= Beginning of Section =

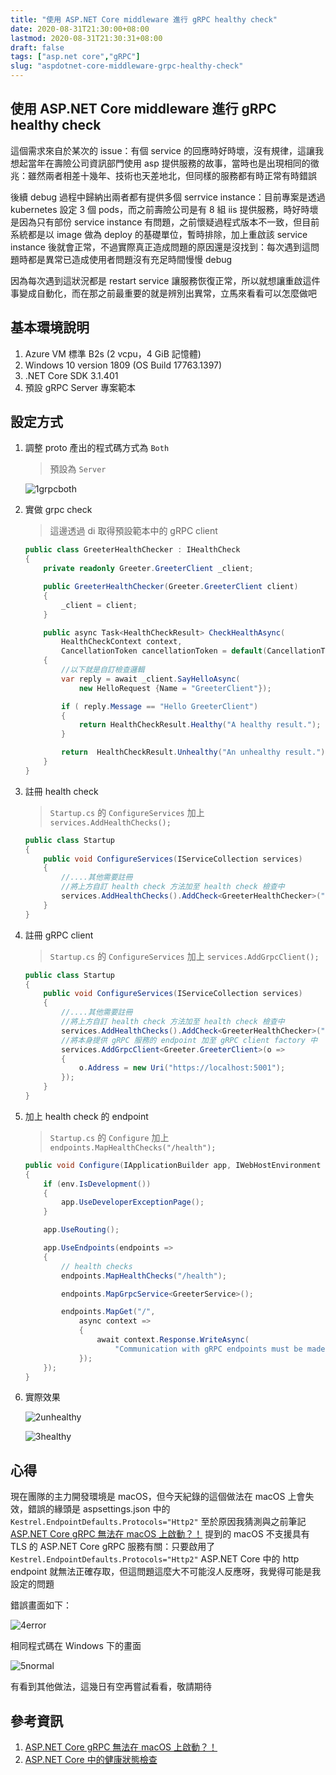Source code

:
 ```yaml
---
title: "使用 ASP.NET Core middleware 進行 gRPC healthy check"
date: 2020-08-31T21:30:00+08:00
lastmod: 2020-08-31T21:30:31+08:00
draft: false
tags: ["asp.net core","gRPC"]
slug: "aspdotnet-core-middleware-grpc-healthy-check"
---
```


## 使用 ASP.NET Core middleware 進行 gRPC healthy check

這個需求來自於某次的 issue：有個 service 的回應時好時壞，沒有規律，這讓我想起當年在壽險公司資訊部門使用 asp 提供服務的故事，當時也是出現相同的徵兆：雖然兩者相差十幾年、技術也天差地北，但同樣的服務都有時正常有時錯誤

後續 debug 過程中歸納出兩者都有提供多個 serrvice instance：目前專案是透過 kubernetes 設定 3 個 pods，而之前壽險公司是有 8 組 iis 提供服務，時好時壞是因為只有部份 service instance 有問題，之前懷疑過程式版本不一致，但目前系統都是以 image 做為 deploy 的基礎單位，暫時排除，加上重啟該 service instance 後就會正常，不過實際真正造成問題的原因還是沒找到：每次遇到這問題時都是異常已造成使用者問題沒有充足時間慢慢 debug

因為每次遇到這狀況都是 restart service 讓服務恢復正常，所以就想讓重啟這件事變成自動化，而在那之前最重要的就是辨別出異常，立馬來看看可以怎麼做吧

## 基本環境說明

1. Azure VM 標準 B2s (2 vcpu，4 GiB 記憶體)
2. Windows 10 version 1809 (OS Build 17763.1397)
3. .NET Core SDK 3.1.401
4. 預設 gRPC Server 專案範本

## 設定方式

1. 調整 proto 產出的程式碼方式為 `Both`

    > 預設為 `Server`

    ![1grpcboth](https://user-images.githubusercontent.com/3851540/91734988-40c2d980-ebde-11ea-8964-c35f653075f3.png)

2. 實做 grpc check

    > 這邊透過 di 取得預設範本中的 gRPC client

    ```cs
    public class GreeterHealthChecker : IHealthCheck
    {
        private readonly Greeter.GreeterClient _client;

        public GreeterHealthChecker(Greeter.GreeterClient client)
        {
            _client = client;
        }

        public async Task<HealthCheckResult> CheckHealthAsync(
            HealthCheckContext context,
            CancellationToken cancellationToken = default(CancellationToken))
        {
            //以下就是自訂檢查邏輯
            var reply = await _client.SayHelloAsync(
                new HelloRequest {Name = "GreeterClient"});

            if ( reply.Message == "Hello GreeterClient")
            {
                return HealthCheckResult.Healthy("A healthy result.");
            }

            return  HealthCheckResult.Unhealthy("An unhealthy result.");
        }
    }
    ```

3. 註冊 health check

    > `Startup.cs` 的 `ConfigureServices` 加上 `services.AddHealthChecks();`

    ```cs
    public class Startup
    {
        public void ConfigureServices(IServiceCollection services)
        {
            //....其他需要註冊
            //將上方自訂 health check 方法加至 health check 檢查中
            services.AddHealthChecks().AddCheck<GreeterHealthChecker>("GRPC_health_check");
        }
    }
    ```

4. 註冊 gRPC client

    > `Startup.cs` 的 `ConfigureServices` 加上 `services.AddGrpcClient();`

    ```cs
    public class Startup
    {
        public void ConfigureServices(IServiceCollection services)
        {
            //....其他需要註冊
            //將上方自訂 health check 方法加至 health check 檢查中
            services.AddHealthChecks().AddCheck<GreeterHealthChecker>("GRPC_health_check");
            //將本身提供 gRPC 服務的 endpoint 加至 gRPC client factory 中
            services.AddGrpcClient<Greeter.GreeterClient>(o =>
            {
                o.Address = new Uri("https://localhost:5001");
            });
        }
    }
    ```

5. 加上 health check 的 endpoint

    > `Startup.cs` 的 `Configure` 加上 `endpoints.MapHealthChecks("/health");`

    ```cs
    public void Configure(IApplicationBuilder app, IWebHostEnvironment env)
    {
        if (env.IsDevelopment())
        {
            app.UseDeveloperExceptionPage();
        }

        app.UseRouting();

        app.UseEndpoints(endpoints =>
        {
            // health checks
            endpoints.MapHealthChecks("/health");

            endpoints.MapGrpcService<GreeterService>();

            endpoints.MapGet("/",
                async context =>
                {
                    await context.Response.WriteAsync(
                        "Communication with gRPC endpoints must be made through a gRPC client. To learn how to create a client, visit: https://go.microsoft.com/fwlink/?linkid=2086909");
                });
        });
    }
    ```

6. 實際效果

    ![2unhealthy](https://user-images.githubusercontent.com/3851540/91734999-43253380-ebde-11ea-9362-7f18a6ce659d.png)

    ![3healthy](https://user-images.githubusercontent.com/3851540/91735000-43bdca00-ebde-11ea-96d3-0363fb334ccc.png)

## 心得

現在團隊的主力開發環境是 macOS，但今天紀錄的這個做法在 macOS 上會失效，錯誤的緣頭是 aspsettings.json 中的 `Kestrel.EndpointDefaults.Protocols="Http2"` 至於原因我猜測與之前筆記 [ASP.NET Core gRPC 無法在 macOS 上啟動？！](https://blog.yowko.com/aspdotnet-core-grpc-macos/) 提到的 macOS 不支援具有 TLS 的 ASP.NET Core gRPC 服務有關：只要啟用了 `Kestrel.EndpointDefaults.Protocols="Http2"` ASP.NET Core 中的 http endpoint 就無法正確存取，但這問題這麼大不可能沒人反應呀，我覺得可能是我設定的問題

錯誤畫面如下：

![4error](https://user-images.githubusercontent.com/3851540/91735002-43bdca00-ebde-11ea-93d5-3b6dce66ed2e.png)

相同程式碼在 Windows 下的畫面

![5normal](https://user-images.githubusercontent.com/3851540/91735005-44566080-ebde-11ea-8f6b-e6ccddb430d1.png)

有看到其他做法，這幾日有空再嘗試看看，敬請期待

## 參考資訊

1. [ASP.NET Core gRPC 無法在 macOS 上啟動？！](https://blog.yowko.com/aspdotnet-core-grpc-macos/)
2. [ASP.NET Core 中的健康狀態檢查](https://docs.microsoft.com/zh-tw/aspnet/core/host-and-deploy/health-checks)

= End of Section =

Print the material word for word; images are to be left out.

Source code

:
 ```yaml
---
title: "使用 ASP.NET Core middleware 進行 gRPC healthy check"
date: 2020-08-31T21:30:00+08:00
lastmod: 2020-08-31T21:30:31+08:00
draft: false
tags: ["asp.net core","gRPC"]
slug: "aspdotnet-core-middleware-grpc-healthy-check"
---
```


## 使用 ASP.NET Core middleware 進行 gRPC healthy check

這個需求來自於某次的 issue：有個 service 的回應時好時壞，沒有規律，這讓我想起當年在壽險公司資訊部門使用 asp 提供服務的故事，當時也是出現相同的徵兆：雖然兩者相差十幾年、技術也天差地北，但同樣的服務都有時正常有時錯誤

後續 debug 過程中歸納出兩者都有提供多個 serrvice instance：目前專案是透過 kubernetes 設定 3 個 pods，而之前壽險公司是有 8 組 iis 提供服務，時好時壞是因為只有部份 service instance 有問題，之前懷疑過程式版本不一致，但目前系統都是以 image 做為 deploy 的基礎單位，暫時排除，加上重啟該 service instance 後就會正常，不過實際真正造成問題的原因還是沒找到：每次遇到這問題時都是異常已造成使用者問題沒有充足時間慢慢 debug

因為每次遇到這狀況都是 restart service 讓服務恢復正常，所以就想讓重啟這件事變成自動化，而在那之前最重要的就是辨別出異常，立馬來看看可以怎麼做吧

## 基本環境說明

1. Azure VM 標準 B2s (2 vcpu，4 GiB 記憶體)
2. Windows 10 version 1809 (OS Build 17763.1397)
3. .NET Core SDK 3.1.401
4. 預設 gRPC Server 專案範本

## 設定方式

1. 調整 proto 產出的程式碼方式為 `Both`

    > 預設為 `Server`

    ![1grpcboth](https://user-images.githubusercontent.com/3851540/91734988-40c2d980-ebde-11ea-8964-c35f653075f3.png)

2. 實做 grpc check

    > 這邊透過 di 取得預設範本中的 gRPC client

    ```cs
    public class GreeterHealthChecker : IHealthCheck
    {
        private readonly Greeter.GreeterClient _client;

        public GreeterHealthChecker(Greeter.GreeterClient client)
        {
            _client = client;
        }

        public async Task<HealthCheckResult> CheckHealthAsync(
            HealthCheckContext context,
            CancellationToken cancellationToken = default(CancellationToken))
        {
            //以下就是自訂檢查邏輯
            var reply = await _client.SayHelloAsync(
                new HelloRequest {Name = "GreeterClient"});

            if ( reply.Message == "Hello GreeterClient")
            {
                return HealthCheckResult.Healthy("A healthy result.");
            }

            return  HealthCheckResult.Unhealthy("An unhealthy result.");
        }
    }
    ```

3. 註冊 health check

    > `Startup.cs` 的 `ConfigureServices` 加上 `services.AddHealthChecks();`

    ```cs
    public class Startup
    {
        public void ConfigureServices(IServiceCollection services)
        {
            //....其他需要註冊
            //將上方自訂 health check 方法加至 health check 檢查中
            services.AddHealthChecks().AddCheck<GreeterHealthChecker>("GRPC_health_check");
        }
    }
    ```

4. 註冊 gRPC client

    > `Startup.cs` 的 `ConfigureServices` 加上 `services.AddGrpcClient();`

    ```cs
    public class Startup
    {
        public void ConfigureServices(IServiceCollection services)
        {
            //....其他需要註冊
            //將上方自訂 health check 方法加至 health check 檢查中
            services.AddHealthChecks().AddCheck<GreeterHealthChecker>("GRPC_health_check");
            //將本身提供 gRPC 服務的 endpoint 加至 gRPC client factory 中
            services.AddGrpcClient<Greeter.GreeterClient>(o =>
            {
                o.Address = new Uri("https://localhost:5001");
            });
        }
    }
    ```

5. 加上 health check 的 endpoint

    > `Startup.cs` 的 `Configure` 加上 `endpoints.MapHealthChecks("/health");`

    ```cs
    public void Configure(IApplicationBuilder app, IWebHostEnvironment env)
    {
        if (env.IsDevelopment())
        {
            app.UseDeveloperExceptionPage();
        }

        app.UseRouting();

        app.UseEndpoints(endpoints =>
        {
            // health checks
            endpoints.MapHealthChecks("/health");

            endpoints.MapGrpcService<GreeterService>();

            endpoints.MapGet("/",
                async context =>
                {
                    await context.Response.WriteAsync(
                        "Communication with gRPC endpoints must be made through a gRPC client. To learn how to create a client, visit: https://go.microsoft.com/fwlink/?linkid=2086909");
                });
        });
    }
    ```

6. 實際效果

    ![2unhealthy](https://user-images.githubusercontent.com/3851540/91734999-43253380-ebde-11ea-9362-7f18a6ce659d.png)

    ![3healthy](https://user-images.githubusercontent.com/3851540/91735000-43bdca00-ebde-11ea-96d3-0363fb334ccc.png)

## 心得

現在團隊的主力開發環境是 macOS，但今天紀錄的這個做法在 macOS 上會失效，錯誤的緣頭是 aspsettings.json 中的 `Kestrel.EndpointDefaults.Protocols="Http2"` 至於原因我猜測與之前筆記 [ASP.NET Core gRPC 無法在 macOS 上啟動？！](https://blog.yowko.com/aspdotnet-core-grpc-macos/) 提到的 macOS 不支援具有 TLS 的 ASP.NET Core gRPC 服務有關：只要啟用了 `Kestrel.EndpointDefaults.Protocols="Http2"` ASP.NET Core 中的 http endpoint 就無法正確存取，但這問題這麼大不可能沒人反應呀，我覺得可能是我設定的問題

錯誤畫面如下：

![4error](https://user-images.githubusercontent.com/3851540/91735002-43bdca00-ebde-11ea-93d5-3b6dce66ed2e.png)

相同程式碼在 Windows 下的畫面

![5normal](https://user-images.githubusercontent.com/3851540/91735005-44566080-ebde-11ea-8f6b-e6ccddb430d1.png)

有看到其他做法，這幾日有空再嘗試看看，敬請期待

## 參考資訊

1. [ASP.NET Core gRPC 無法在 macOS 上啟動？！](https://blog.yowko.com/aspdotnet-core-grpc-macos/)
2. [ASP.NET Core 中的健康狀態檢查](https://docs.microsoft.com/zh-tw/aspnet/core/host-and-deploy/health-checks)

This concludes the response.